I never really believed in a quarter life crisis until I completed a quarter of my life. It always felt like a subtle jab to those much older than 25 who had experienced many more of the pangs of losing their youth, but as I crawled my way through the minefield of my 20's I learned that something similar has been lost in only a few years time. I've been increasingly feeling the loss of direction and stability. For the majority of our lives we are given a purpose and a place; school. Then comes graduation, either from high school or university, where you feel a gigantic shift in the structure of your life. You are no longer told where you need to be or what you need to do, but rather you now get to choose your path in life and it's utterly terrifying.
I've spent the past few months doing a bit of soul searching seeing as I've still not completely adjusted to life out of school. It was all much easier when I knew the goal I needed to attain (graduation) and the steps I needed to take in order to get to it. But now that I've done it, where am I left to go? Many people then begin to plan the rest of their lives in increments of 10. By 30 you should be married, possibly with a child, and in the process of owning a home. By 40 you should be saving up for your child's college find in order to perpetuate the cycle of dependence on the education system.

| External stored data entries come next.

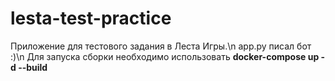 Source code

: # lesta-test-practice

Приложение для тестового задания в Леста Игры.\n
app.py писал бот :)\n
Для запуска сборки необходимо использовать **docker-compose up -d --build**
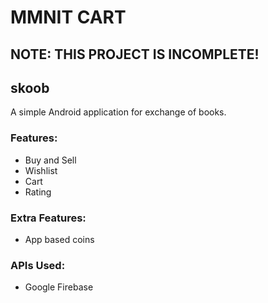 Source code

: # MMNIT CART
## NOTE: THIS PROJECT IS INCOMPLETE!
## skoob
A simple Android application for exchange of books.

### Features:
* Buy and Sell
* Wishlist
* Cart
* Rating

### Extra Features:
* App based coins


### APIs Used:
* Google Firebase
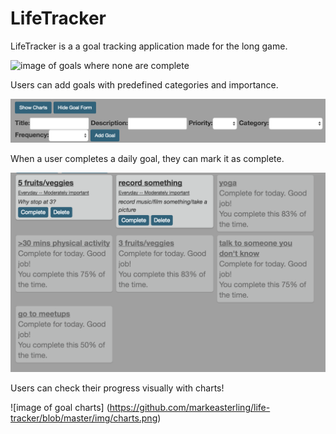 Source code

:# LifeTracker

LifeTracker is a a goal tracking application made for the long game.

![image of goals where none are complete](https://github.com/markeasterling/life-tracker/blob/master/img/goalsnonecomplete.png=250x)

Users can add goals with predefined categories and importance.

![image of add a goal screen](https://github.com/markeasterling/life-tracker/blob/master/img/addgoal.png)

When a user completes a daily goal, they can mark it as complete.

![image of goals where some are compelte](https://github.com/markeasterling/life-tracker/blob/master/img/goalscomplete.png)

Users can check their progress visually with charts! 

![image of goal charts] (https://github.com/markeasterling/life-tracker/blob/master/img/charts.png)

It sounds tempting to fall into those patterns - to create definitive milestones that will shape your life and change it drastically as though to say 'there's no going back now', but I could never see myself falling victim to them. At least, not to the stereotype of 'adulthood'. I am going into my 26th year of life and I still don't know what I want to be when I grow up. Although, is that such a bad thing? Six years ago I would have thought it was terrible, confusing, and slightly embarrassing. While I do still find it confusing I'm starting to accept that anything that diverts from the status quo will be embarrassing until you decide not to care anymore.

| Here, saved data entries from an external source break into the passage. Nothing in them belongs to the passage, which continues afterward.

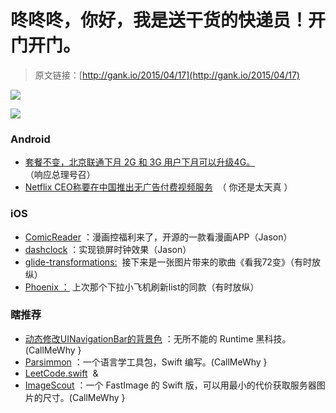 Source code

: # 咚咚咚，你好，我是送干货的快递员！开门开门。

> 原文链接：[http://gank.io/2015/04/17](http://gank.io/2015/04/17)

![](http://ww2.sinaimg.cn/large/610dc034gw1er8fhea7vnj20b40deq3i.jpg)

![](http://ww3.sinaimg.cn/large/610dc034gw1er8fd3wy8sj20n30c8q4k.jpg)

### Android

* [套餐不变，北京联通下月 2G 和 3G 用户下月可以升级4G。](http://www.ithome.com/html/it/141194.htm) （响应总理号召）
* [Netflix CEO称要在中国推出无广告付费视频服务](http://tech.163.com/15/0417/05/ANCNISF1000915BF.html) &nbsp;（ 你还是太天真&nbsp;）

### iOS

* [ComicReader](https://github.com/android) ：漫画控福利来了，开源的一款看漫画APP（Jason）
* [dashclock](https://github.com/romannurik/dashclock) ：实现锁屏时钟效果（Jason）
* [glide-transformations:](https://github.com/wasabeef/glide) &nbsp;接下来是一张图片带来的歌曲《看我72变》（有时放纵）
* [Phoenix ：](https://github.com/Yalantis/Phoenix) 上次那个下拉小飞机刷新list的同款（有时放纵）

### 瞎推荐

* [动态修改UINavigationBar的背景色](https://mp.weixin.qq.com/s?__biz=MzA3NzM0NzkxMQ==&amp) ：无所不能的 Runtime 黑科技。(CallMeWhy }
* [Parsimmon](https://github.com/ayanonagon/Parsimmon) ：一个语言学工具包，Swift 编写。(CallMeWhy }
* [LeetCode.swift](https://github.com/lexrus/LeetCode.swift) &nbsp;&amp;&nbsp;
* [ImageScout](https://github.com/kaishin/ImageScout) ：一个 FastImage 的 Swift 版，可以用最小的代价获取服务器图片的尺寸。(CallMeWhy }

I find it absurd and slightly sadistic to make students choose what they want to do with the rest of their lives at such a young age, but what it has taught me is that uncertainty is just as vital when it comes to your development. Without uncertainty we'd all be on the same path, following someone else's vision of what life should look like, and vulnerable to much more than just a few years pondering our passions.

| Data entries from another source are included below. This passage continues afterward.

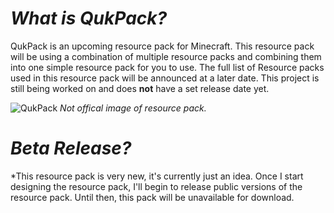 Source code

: # *What is QukPack?*
QukPack is an upcoming resource pack for Minecraft. This resource pack will be using a combination of multiple resource packs and combining them into one simple resource pack for you to use. The full list of Resource packs used in this resource pack will be announced at a later date. This project is still being worked on and does **not** have a set release date yet.


![QukPack](https://i.imgur.com/TPmCSr8.jpg)
*Not offical image of resource pack.*


# *Beta Release?*
*This resource pack is very new, it's currently just an idea. Once I start designing the resource pack, I'll begin to release public versions of the resource pack. Until then, this pack will be unavailable for download.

On another note, I decided to do something mildly scary this past week, and that is getting a visible tattoo. It may seem insignificant to most people who have had them for years or indulged in full sleeves, but it's taken a lot of adjusting to for me. The fear of putting my convictions and personal choices out there so broadly for every one to see was what held me back for years, but I decided it wasn't enough to stunt the exploration of who I am. It may just have been a vain response to the significant change I've gone through the past few months, but it felt right.
Have you gone through a quarter life crisis? How have you handled it?